== Given data ==
—————

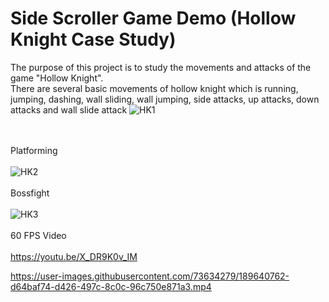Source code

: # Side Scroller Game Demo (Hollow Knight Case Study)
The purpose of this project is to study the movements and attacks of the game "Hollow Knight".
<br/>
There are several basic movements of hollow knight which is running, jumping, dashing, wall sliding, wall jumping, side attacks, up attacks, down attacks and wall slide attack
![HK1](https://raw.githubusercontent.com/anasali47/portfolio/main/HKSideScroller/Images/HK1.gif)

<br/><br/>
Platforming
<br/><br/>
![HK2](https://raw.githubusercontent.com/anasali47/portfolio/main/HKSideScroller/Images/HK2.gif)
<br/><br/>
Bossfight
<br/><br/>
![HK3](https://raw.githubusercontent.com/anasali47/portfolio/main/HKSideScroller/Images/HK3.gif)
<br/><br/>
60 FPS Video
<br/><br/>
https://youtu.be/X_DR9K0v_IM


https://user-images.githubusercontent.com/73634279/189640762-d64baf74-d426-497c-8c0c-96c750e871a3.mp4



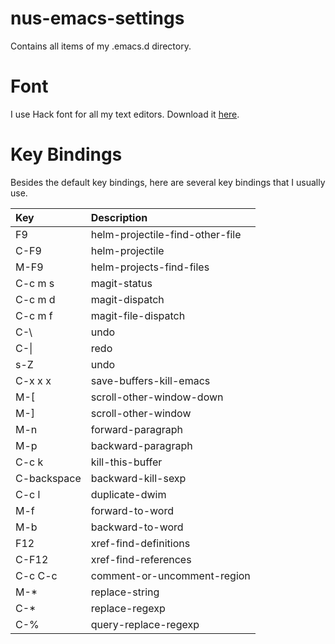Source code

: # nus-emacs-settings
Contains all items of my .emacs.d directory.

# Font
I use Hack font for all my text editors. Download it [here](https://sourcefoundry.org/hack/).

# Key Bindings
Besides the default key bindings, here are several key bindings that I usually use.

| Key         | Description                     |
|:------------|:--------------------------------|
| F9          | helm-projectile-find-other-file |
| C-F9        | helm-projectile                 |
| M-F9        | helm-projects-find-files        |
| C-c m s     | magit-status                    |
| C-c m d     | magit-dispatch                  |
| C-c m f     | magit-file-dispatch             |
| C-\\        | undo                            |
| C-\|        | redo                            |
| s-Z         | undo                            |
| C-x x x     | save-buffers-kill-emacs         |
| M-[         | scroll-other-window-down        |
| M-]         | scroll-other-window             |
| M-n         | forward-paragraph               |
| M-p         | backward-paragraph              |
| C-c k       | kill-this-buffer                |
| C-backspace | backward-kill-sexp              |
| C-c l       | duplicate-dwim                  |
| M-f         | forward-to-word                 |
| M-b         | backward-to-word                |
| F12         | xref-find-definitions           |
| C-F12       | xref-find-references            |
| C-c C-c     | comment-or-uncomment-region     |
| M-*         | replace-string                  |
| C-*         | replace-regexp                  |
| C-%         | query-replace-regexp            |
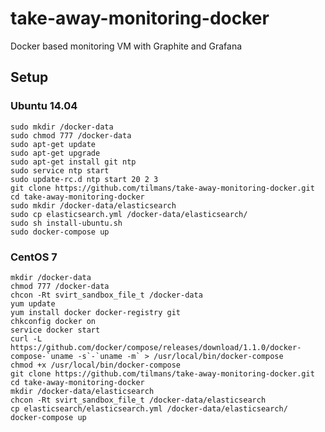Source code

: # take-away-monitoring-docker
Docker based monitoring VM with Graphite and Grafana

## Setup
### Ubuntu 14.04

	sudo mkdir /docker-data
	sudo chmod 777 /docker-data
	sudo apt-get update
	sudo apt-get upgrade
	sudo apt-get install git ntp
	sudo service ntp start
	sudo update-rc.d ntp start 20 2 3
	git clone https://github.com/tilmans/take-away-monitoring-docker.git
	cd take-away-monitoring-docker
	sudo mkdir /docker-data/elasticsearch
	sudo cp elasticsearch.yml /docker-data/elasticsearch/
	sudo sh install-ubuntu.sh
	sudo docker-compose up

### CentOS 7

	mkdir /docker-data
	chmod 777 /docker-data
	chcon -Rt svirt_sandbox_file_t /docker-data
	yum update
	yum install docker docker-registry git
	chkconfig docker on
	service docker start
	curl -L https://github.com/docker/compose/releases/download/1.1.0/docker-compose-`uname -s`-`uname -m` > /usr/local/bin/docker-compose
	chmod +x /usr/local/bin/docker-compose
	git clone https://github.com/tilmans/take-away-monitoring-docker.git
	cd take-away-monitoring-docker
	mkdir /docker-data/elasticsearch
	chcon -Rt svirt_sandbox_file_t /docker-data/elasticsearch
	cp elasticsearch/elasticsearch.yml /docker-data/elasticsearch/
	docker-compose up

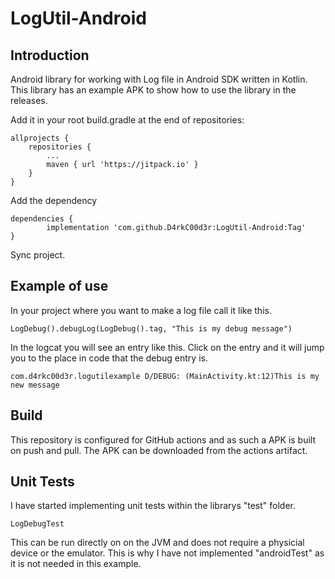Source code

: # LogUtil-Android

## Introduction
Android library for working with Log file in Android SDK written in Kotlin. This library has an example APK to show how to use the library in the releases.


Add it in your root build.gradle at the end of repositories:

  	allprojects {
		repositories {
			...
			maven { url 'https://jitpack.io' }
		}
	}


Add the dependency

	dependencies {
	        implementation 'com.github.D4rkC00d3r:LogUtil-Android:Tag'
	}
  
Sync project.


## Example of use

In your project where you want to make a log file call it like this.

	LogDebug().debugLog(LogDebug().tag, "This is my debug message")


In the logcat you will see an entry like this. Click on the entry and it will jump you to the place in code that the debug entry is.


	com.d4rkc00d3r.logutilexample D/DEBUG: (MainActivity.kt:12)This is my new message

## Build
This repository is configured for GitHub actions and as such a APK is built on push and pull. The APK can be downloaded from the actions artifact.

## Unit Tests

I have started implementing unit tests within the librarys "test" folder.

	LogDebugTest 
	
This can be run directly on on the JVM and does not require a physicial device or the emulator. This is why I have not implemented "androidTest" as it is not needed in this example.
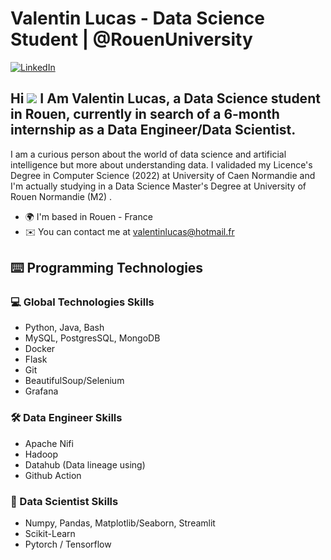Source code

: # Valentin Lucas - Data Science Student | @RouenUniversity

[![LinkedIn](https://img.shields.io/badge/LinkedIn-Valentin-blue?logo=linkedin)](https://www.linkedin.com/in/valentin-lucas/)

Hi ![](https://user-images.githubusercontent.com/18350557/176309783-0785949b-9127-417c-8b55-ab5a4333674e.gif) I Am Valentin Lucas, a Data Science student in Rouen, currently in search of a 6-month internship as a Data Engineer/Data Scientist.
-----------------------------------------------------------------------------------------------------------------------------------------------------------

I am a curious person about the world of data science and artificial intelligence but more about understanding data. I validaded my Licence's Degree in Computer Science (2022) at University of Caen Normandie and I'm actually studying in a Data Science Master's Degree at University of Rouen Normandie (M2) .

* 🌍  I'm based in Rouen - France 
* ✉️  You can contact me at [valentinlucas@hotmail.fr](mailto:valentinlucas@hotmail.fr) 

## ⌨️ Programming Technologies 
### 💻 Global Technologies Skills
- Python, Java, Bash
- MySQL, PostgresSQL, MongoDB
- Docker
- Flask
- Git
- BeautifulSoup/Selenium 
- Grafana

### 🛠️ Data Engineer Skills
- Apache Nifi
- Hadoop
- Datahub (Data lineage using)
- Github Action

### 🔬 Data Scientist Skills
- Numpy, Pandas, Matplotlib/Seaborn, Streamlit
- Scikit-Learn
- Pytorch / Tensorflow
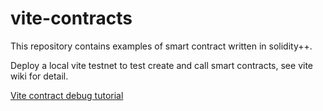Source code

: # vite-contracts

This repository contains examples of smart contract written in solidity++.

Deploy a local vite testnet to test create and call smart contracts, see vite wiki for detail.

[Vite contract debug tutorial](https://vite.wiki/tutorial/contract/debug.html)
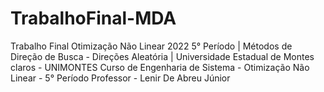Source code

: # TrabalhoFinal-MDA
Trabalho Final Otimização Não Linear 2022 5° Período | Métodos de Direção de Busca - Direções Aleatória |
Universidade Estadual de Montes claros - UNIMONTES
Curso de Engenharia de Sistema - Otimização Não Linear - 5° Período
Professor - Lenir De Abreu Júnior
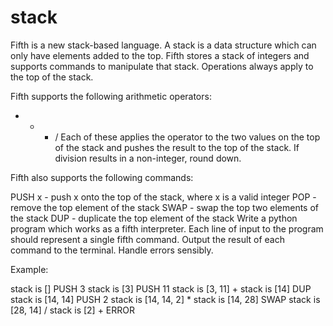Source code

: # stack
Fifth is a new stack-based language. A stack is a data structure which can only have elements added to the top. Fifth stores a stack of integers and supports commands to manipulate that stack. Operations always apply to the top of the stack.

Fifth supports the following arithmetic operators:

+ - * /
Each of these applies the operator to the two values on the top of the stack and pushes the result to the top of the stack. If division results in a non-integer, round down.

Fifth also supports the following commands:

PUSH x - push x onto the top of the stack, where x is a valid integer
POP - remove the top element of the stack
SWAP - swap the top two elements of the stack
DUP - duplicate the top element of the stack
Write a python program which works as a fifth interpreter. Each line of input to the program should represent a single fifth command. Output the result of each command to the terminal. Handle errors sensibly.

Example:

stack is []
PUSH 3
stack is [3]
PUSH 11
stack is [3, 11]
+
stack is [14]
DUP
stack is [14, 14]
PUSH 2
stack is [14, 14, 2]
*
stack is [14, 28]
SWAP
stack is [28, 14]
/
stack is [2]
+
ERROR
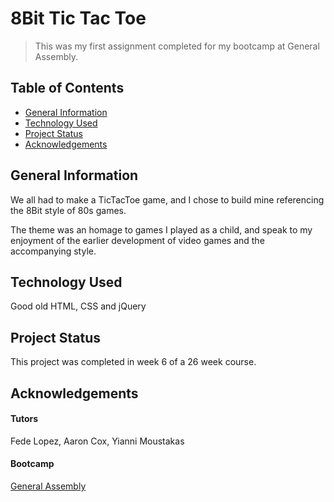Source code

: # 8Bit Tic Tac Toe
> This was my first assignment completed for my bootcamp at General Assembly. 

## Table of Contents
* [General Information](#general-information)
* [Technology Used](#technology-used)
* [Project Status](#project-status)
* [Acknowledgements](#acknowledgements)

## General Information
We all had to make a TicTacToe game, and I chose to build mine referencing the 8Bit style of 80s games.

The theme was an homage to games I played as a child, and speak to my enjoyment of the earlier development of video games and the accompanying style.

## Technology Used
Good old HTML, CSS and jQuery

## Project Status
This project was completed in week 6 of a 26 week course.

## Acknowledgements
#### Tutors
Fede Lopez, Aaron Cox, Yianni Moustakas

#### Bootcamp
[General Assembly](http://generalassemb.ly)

—————

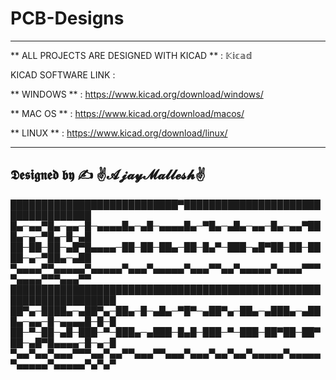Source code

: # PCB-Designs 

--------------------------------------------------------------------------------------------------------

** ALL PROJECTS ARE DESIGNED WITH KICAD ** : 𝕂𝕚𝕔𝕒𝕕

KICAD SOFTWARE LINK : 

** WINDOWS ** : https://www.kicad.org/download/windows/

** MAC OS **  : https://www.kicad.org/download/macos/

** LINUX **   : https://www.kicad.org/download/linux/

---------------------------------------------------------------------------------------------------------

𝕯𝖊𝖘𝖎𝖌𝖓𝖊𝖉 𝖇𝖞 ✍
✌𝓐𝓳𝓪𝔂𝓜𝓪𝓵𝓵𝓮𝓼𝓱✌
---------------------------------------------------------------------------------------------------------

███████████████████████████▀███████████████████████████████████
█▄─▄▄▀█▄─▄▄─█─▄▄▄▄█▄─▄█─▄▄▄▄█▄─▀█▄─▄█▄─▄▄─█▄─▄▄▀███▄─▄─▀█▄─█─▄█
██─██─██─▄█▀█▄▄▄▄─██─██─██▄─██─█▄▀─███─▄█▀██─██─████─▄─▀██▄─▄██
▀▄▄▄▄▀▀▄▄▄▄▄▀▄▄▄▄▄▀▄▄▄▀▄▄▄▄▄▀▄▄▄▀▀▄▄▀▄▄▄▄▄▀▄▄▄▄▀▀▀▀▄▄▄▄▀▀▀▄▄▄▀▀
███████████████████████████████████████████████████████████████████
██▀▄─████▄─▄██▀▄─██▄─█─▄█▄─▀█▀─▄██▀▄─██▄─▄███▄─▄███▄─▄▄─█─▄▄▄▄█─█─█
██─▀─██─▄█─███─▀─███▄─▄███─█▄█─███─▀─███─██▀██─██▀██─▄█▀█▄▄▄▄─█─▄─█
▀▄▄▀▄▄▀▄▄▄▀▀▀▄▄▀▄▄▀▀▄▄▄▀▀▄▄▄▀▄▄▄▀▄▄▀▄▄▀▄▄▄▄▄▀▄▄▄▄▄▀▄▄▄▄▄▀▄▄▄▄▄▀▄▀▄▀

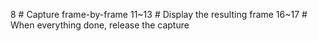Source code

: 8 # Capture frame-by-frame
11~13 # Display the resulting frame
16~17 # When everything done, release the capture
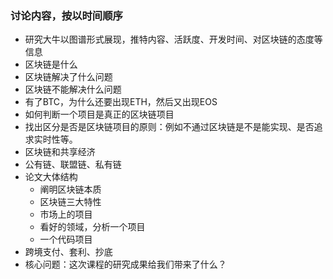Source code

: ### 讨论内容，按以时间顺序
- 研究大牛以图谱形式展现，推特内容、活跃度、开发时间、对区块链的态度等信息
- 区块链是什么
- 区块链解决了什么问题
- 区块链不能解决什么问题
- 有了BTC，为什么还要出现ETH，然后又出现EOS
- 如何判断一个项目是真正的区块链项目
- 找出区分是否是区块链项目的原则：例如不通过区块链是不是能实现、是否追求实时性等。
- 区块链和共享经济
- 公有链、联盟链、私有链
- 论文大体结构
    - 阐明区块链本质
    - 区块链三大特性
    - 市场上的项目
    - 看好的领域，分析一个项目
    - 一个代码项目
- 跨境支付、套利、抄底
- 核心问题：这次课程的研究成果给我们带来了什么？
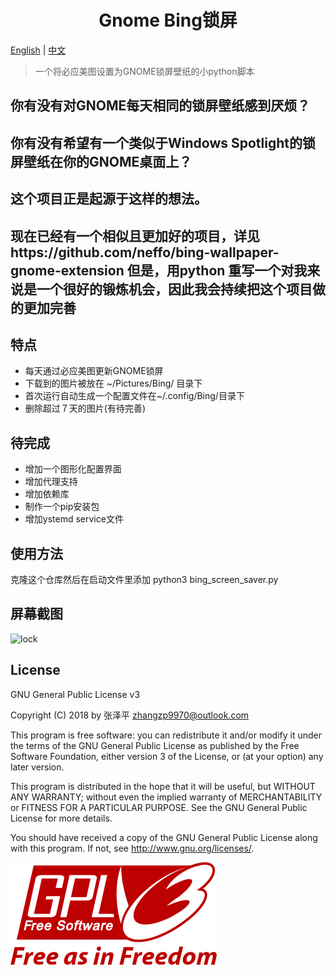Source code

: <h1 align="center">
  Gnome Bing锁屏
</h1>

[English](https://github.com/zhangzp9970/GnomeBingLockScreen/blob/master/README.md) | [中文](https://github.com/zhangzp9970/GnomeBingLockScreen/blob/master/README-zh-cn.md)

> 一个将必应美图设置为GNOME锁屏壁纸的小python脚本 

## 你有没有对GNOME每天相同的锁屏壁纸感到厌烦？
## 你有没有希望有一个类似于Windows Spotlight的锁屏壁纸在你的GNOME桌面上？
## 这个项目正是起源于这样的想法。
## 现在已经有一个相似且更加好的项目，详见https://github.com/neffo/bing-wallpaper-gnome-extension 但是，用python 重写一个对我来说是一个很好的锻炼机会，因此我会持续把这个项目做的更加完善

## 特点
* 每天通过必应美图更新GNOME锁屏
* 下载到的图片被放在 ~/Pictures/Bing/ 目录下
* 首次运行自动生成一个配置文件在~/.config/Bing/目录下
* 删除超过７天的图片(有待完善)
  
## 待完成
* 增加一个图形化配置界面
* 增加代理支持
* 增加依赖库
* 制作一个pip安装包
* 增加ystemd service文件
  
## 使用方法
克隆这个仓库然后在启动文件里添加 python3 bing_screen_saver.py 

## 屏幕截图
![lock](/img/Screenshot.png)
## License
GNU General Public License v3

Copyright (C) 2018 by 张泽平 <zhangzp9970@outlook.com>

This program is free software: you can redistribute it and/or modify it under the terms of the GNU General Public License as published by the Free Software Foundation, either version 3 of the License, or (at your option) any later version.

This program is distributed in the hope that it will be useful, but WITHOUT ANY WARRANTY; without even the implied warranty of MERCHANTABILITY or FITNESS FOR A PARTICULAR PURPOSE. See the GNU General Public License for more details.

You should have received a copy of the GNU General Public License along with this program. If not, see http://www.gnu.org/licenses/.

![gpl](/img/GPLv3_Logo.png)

—————

== Task ==
Copy the lines above exactly, starting with the line that contains "# Key Bindings" and ending with the line that contains "### Ubuntu 14.04", and leave out any pictures.

== Your solution ==
# Key Bindings
Besides the default key bindings, here are several key bindings that I usually use.

| Key         | Description                     |
|:------------|:--------------------------------|
| F9          | helm-projectile-find-other-file |
| C-F9        | helm-projectile                 |
| M-F9        | helm-projects-find-files        |
| C-c m s     | magit-status                    |
| C-c m d     | magit-dispatch                  |
| C-c m f     | magit-file-dispatch             |
| C-\\        | undo                            |
| C-\|        | redo                            |
| s-Z         | undo                            |
| C-x x x     | save-buffers-kill-emacs         |
| M-[         | scroll-other-window-down        |
| M-]         | scroll-other-window             |
| M-n         | forward-paragraph               |
| M-p         | backward-paragraph              |
| C-c k       | kill-this-buffer                |
| C-backspace | backward-kill-sexp              |
| C-c l       | duplicate-dwim                  |
| M-f         | forward-to-word                 |
| M-b         | backward-to-word                |
| F12         | xref-find-definitions           |
| C-F12       | xref-find-references            |
| C-c C-c     | comment-or-uncomment-region     |
| M-*         | replace-string                  |
| C-*         | replace-regexp                  |
| C-%         | query-replace-regexp            |
Source code

: # take-away-monitoring-docker
Docker based monitoring VM with Graphite and Grafana

## Setup
### Ubuntu 14.04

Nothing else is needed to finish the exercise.